Sampling & Survey #5 – Sampling weight, Confidence Interval and sample size in SRS

So let us now continue study SRS. Recall in part 3, we introduced the idea of unit inclusion probability.
$\pi_i = P(\mathrm{unit~i~in~sample}) = \frac{n}{N}$
Subsequently, we introduced $w_i$ , which is the sampling weight.
$w_i = \frac{1}{\pi_i} = \frac{N}{n}$
The sampling weight of unit i can be interpreted as the number of population units represented by unit i. It is the reciprocal of the inclusion probability after all. And in SRS, each unit has inclusion probability, consequently, all sampling weights are the same. Intuitively, every unit the sample represent itself plus $(\frac{N}{n}-1)$ of the units in the population that were NOT sampled. Thus for an SRS, $\sum_{i \in D} w_i = \sum_{i \in D} \frac{N}{n} = N$ .
Since all weight are the same in an SRS, we can also consider our sample as a self-weighting sample, where every unit has the same sampling weight.

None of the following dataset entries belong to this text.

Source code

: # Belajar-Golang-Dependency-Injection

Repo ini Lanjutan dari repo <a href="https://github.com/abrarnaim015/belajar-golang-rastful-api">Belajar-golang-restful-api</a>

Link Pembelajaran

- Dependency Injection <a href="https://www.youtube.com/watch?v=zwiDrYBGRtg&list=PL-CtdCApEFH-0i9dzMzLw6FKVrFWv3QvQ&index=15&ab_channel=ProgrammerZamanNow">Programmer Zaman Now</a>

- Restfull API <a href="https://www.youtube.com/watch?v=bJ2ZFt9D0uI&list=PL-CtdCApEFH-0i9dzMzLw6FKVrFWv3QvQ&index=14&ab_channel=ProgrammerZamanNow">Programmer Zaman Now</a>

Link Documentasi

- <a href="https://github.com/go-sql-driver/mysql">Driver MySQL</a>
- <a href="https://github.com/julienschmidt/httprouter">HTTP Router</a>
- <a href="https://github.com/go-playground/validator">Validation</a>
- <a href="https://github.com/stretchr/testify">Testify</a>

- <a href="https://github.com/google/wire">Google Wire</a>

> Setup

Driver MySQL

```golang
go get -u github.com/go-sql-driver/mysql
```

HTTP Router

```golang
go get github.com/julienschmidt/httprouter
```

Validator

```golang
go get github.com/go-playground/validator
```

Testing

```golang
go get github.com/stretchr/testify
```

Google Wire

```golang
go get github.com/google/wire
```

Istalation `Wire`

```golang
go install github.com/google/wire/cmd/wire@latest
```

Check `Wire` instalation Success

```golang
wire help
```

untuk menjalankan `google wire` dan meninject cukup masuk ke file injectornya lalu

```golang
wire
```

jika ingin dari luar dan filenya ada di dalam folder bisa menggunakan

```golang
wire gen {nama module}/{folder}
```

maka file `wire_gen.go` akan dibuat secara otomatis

Next, we look at confidence intervals. For those with only A’levels H2 Mathematics knowledge, this is just the reverse of level of significance. Now in statistical analysis, we often start with point estimates (thats what we found previously) and then we measure the accuracy of the estimates, with MSE as introduced. But confidence intervals (CI) is a much convenient approach. An intuitive idea is that we first establish a $\beta\%$ confidence interval. If we take samples from our population over and over again, and construct a confidence interval using our procedure for each possible sample, we expect $\beta \%$ of the resulting intervals to include the true value of the population parameter.

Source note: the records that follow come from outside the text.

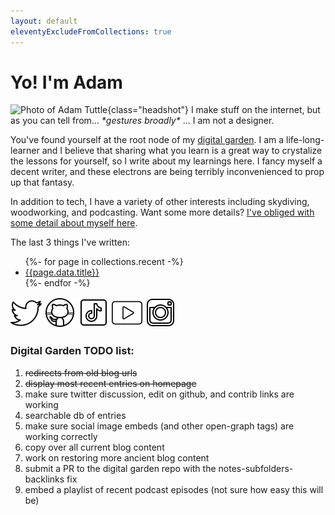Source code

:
 ```yaml
---
layout: default
eleventyExcludeFromCollections: true
---
```


# Yo! I'm Adam

![Photo of Adam Tuttle][gravatar]{class="headshot"} I make stuff on the internet, but as you can tell from... _\*gestures broadly\*_ ... I am not a designer.

You've found yourself at the root node of my [digital garden](/notes). I am a life-long-learner and I believe that sharing what you learn is a great way to crystalize the lessons for yourself, so I write about my learnings here. I fancy myself a decent writer, and these electrons are being terribly inconvenienced to prop up that fantasy.

In addition to tech, I have a variety of other interests including skydiving, woodworking, and podcasting. Want some more details? [I've obliged with some detail about myself here](/notes/2021/about-me/).

The last 3 things I've written:

<ul>
{%- for page in collections.recent -%}
<li><a href="{{ page.url }}">{{page.data.title}}</a></li>
{%- endfor -%}
</ul>

[![My Twitter account](/assets/icons8-twitter-50.png)][twitter]
[![My GitHub account](/assets/icons8-github-50.png)][github]
[![My TikTok account](/assets/icons8-tiktok-50.png)][tiktok]
[![My YouTube account](/assets/icons8-youtube-49.png)][youtube]
[![My Instagram account](/assets/icons8-instagram-old-50.png)][instagram]

### Digital Garden TODO list:

1. ~~redirects from old blog urls~~
1. ~~display most recent entries on homepage~~
1. make sure twitter discussion, edit on github, and contrib links are working
1. searchable db of entries
1. make sure social image embeds (and other open-graph tags) are working correctly
1. copy over all current blog content
1. work on restoring more ancient blog content
1. submit a PR to the digital garden repo with the notes-subfolders-backlinks fix
1. embed a playlist of recent podcast episodes (not sure how easy this will be)

[gravatar]: https://www.gravatar.com/avatar/c9e260373387e72ce020928a3a546ec5?rating=G&size=200&default=mm
[garden]: /notes/digital-garden
[twitter]: https://twitter.com/adamtuttle
[github]: https://github.com/atuttle
[tiktok]: https://tiktok.com/@planespooppeople
[youtube]: https://www.youtube.com/c/AdamTuttle/videos
[instagram]: https://www.instagram.com/alteregowoodworks/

In probability sampling from a finite population, only a finite number of possible samples exist (Recall $N \!C_n$ ) and we know the probability with which each will be chosen. So if we were able to generate all possible samples from the population, we would be able to calculate the exact confidence level required.

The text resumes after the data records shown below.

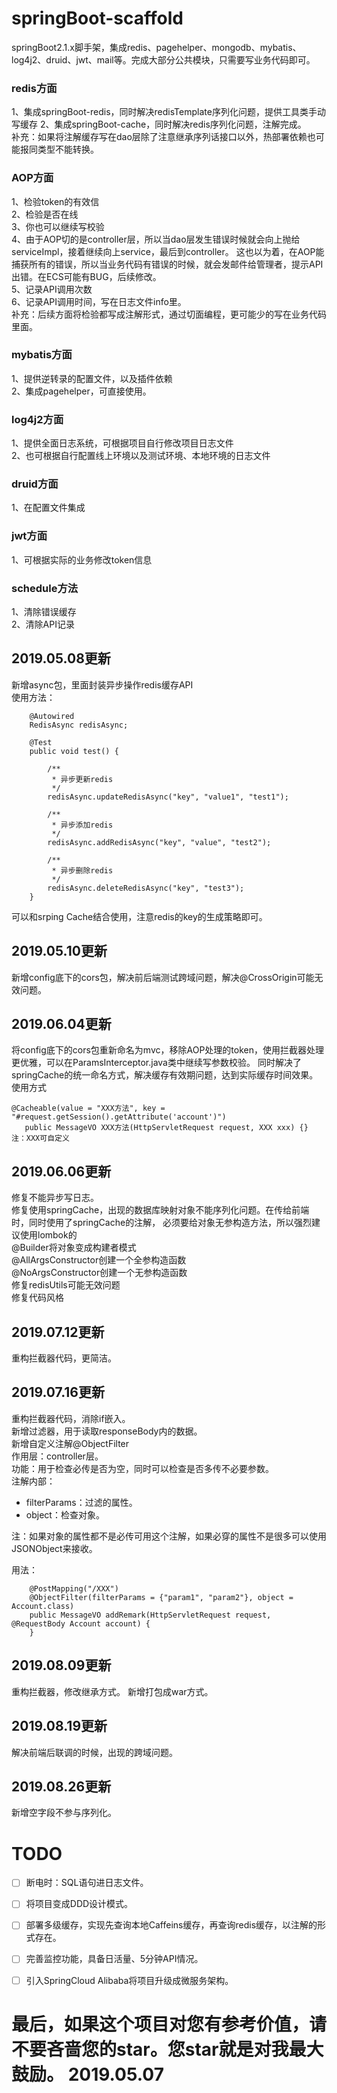 # springBoot-scaffold
springBoot2.1.x脚手架，集成redis、pagehelper、mongodb、mybatis、log4j2、druid、jwt、mail等。完成大部分公共模块，只需要写业务代码即可。
### redis方面
1、集成springBoot-redis，同时解决redisTemplate序列化问题，提供工具类手动写缓存
2、集成springBoot-cache，同时解决redis序列化问题，注解完成。  
补充：如果将注解缓存写在dao层除了注意继承序列话接口以外，热部署依赖也可能报同类型不能转换。
### AOP方面
1、检验token的有效信  
2、检验是否在线    
3、你也可以继续写校验  
4、由于AOP切的是controller层，所以当dao层发生错误时候就会向上抛给serviceImpl，接着继续向上service，最后到controller。
这也以为着，在AOP能捕获所有的错误，所以当业务代码有错误的时候，就会发邮件给管理者，提示API出错。在ECS可能有BUG，后续修改。  
5、记录API调用次数  
6、记录API调用时间，写在日志文件info里。  
补充：后续方面将检验都写成注解形式，通过切面编程，更可能少的写在业务代码里面。
### mybatis方面
1、提供逆转录的配置文件，以及插件依赖  
2、集成pagehelper，可直接使用。  
### log4j2方面
1、提供全面日志系统，可根据项目自行修改项目日志文件  
2、也可根据自行配置线上环境以及测试环境、本地环境的日志文件
### druid方面
1、在配置文件集成
### jwt方面
1、可根据实际的业务修改token信息
### schedule方法
1、清除错误缓存  
2、清除API记录

## 2019.05.08更新
新增async包，里面封装异步操作redis缓存API  
使用方法：  

```
    @Autowired
    RedisAsync redisAsync;

    @Test
    public void test() {

        /**
         * 异步更新redis
         */
        redisAsync.updateRedisAsync("key", "value1", "test1");

        /**
         * 异步添加redis
         */
        redisAsync.addRedisAsync("key", "value", "test2");

        /**
         * 异步删除redis
         */
        redisAsync.deleteRedisAsync("key", "test3");
    }
```
可以和srping Cache结合使用，注意redis的key的生成策略即可。
## 2019.05.10更新
新增config底下的cors包，解决前后端测试跨域问题，解决@CrossOrigin可能无效问题。

## 2019.06.04更新
将config底下的cors包重新命名为mvc，移除AOP处理的token，使用拦截器处理更优雅，可以在ParamsInterceptor.java类中继续写参数校验。
同时解决了springCache的统一命名方式，解决缓存有效期问题，达到实际缓存时间效果。  
使用方式
```
@Cacheable(value = "XXX方法", key = "#request.getSession().getAttribute('account')")
   public MessageVO XXX方法(HttpServletRequest request, XXX xxx) {}
注：XXX可自定义
```
## 2019.06.06更新
修复不能异步写日志。  
修复使用springCache，出现的数据库映射对象不能序列化问题。在传给前端时，同时使用了springCache的注解，
必须要给对象无参构造方法，所以强烈建议使用lombok的  
@Builder将对象变成构建者模式  
@AllArgsConstructor创建一个全参构造函数  
@NoArgsConstructor创建一个无参构造函数  
修复redisUtils可能无效问题  
修复代码风格  

## 2019.07.12更新
重构拦截器代码，更简洁。

## 2019.07.16更新
重构拦截器代码，消除if嵌入。  
新增过滤器，用于读取responseBody内的数据。  
新增自定义注解@ObjectFilter  
作用层：controller层。  
功能：用于检查必传是否为空，同时可以检查是否多传不必要参数。  
注解内部：
 * filterParams：过滤的属性。
 * object：检查对象。
 
注：如果对象的属性都不是必传可用这个注解，如果必穿的属性不是很多可以使用JSONObject来接收。  
   
用法：
```
    @PostMapping("/XXX")
    @ObjectFilter(filterParams = {"param1", "param2"}, object = Account.class)
    public MessageVO addRemark(HttpServletRequest request, @RequestBody Account account) {
    }
```
## 2019.08.09更新
重构拦截器，修改继承方式。
新增打包成war方式。

## 2019.08.19更新
解决前端后联调的时候，出现的跨域问题。

## 2019.08.26更新
新增空字段不参与序列化。

# TODO
- [ ] 断电时：SQL语句进日志文件。
- [ ] 将项目变成DDD设计模式。
- [ ] 部署多级缓存，实现先查询本地Caffeins缓存，再查询redis缓存，以注解的形式存在。
- [ ] 完善监控功能，具备日活量、5分钟API情况。
- [ ] 引入SpringCloud Alibaba将项目升级成微服务架构。  


# 最后，如果这个项目对您有参考价值，请不要吝啬您的star。您star就是对我最大鼓励。 2019.05.07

In practice, we may not know the values of all possible samples. We consider normal approximation, if n, N, and N – n are sufficiently large ( $\ge 50$ ), then $\frac{\bar{y}- \bar{y_u}}{\sqrt{Var(\bar{y})}} \sim N(0,1)$

Recall that $Var(\bar{y}) = \frac{S^2}{n}(1 - \frac{n}{N})$ , since in reality, we often don’t have $S^2$ , we replace $Var(\bar{y})$ by $\hat{Var}(\bar{y}) = \frac{s^2}{n}(1 - \frac{n}{N})$

Thus, an approximate $100(1 - \alpha) \%$ CI for the population mean is
$(\bar{y} - z_{\alpha / 2} \sqrt{\hat{Var}(\bar{y})}$ , $\bar{y} - z_{\alpha / 2} \sqrt{\hat{Var}(\bar{y})})$
or
$(\bar{y} - z_{\alpha / 2} \sqrt{1 - \frac{n}{N}} \frac{s}{\sqrt{n}}$ , $\bar{y} + z_{\alpha / 2} \sqrt{1 - \frac{n}{N}} \frac{s}{\sqrt{n}})$ .
where $z_{\alpha / 2}$ is the $(1 - \alpha / 2 )^{th}$ percentile of the standard normal distribution.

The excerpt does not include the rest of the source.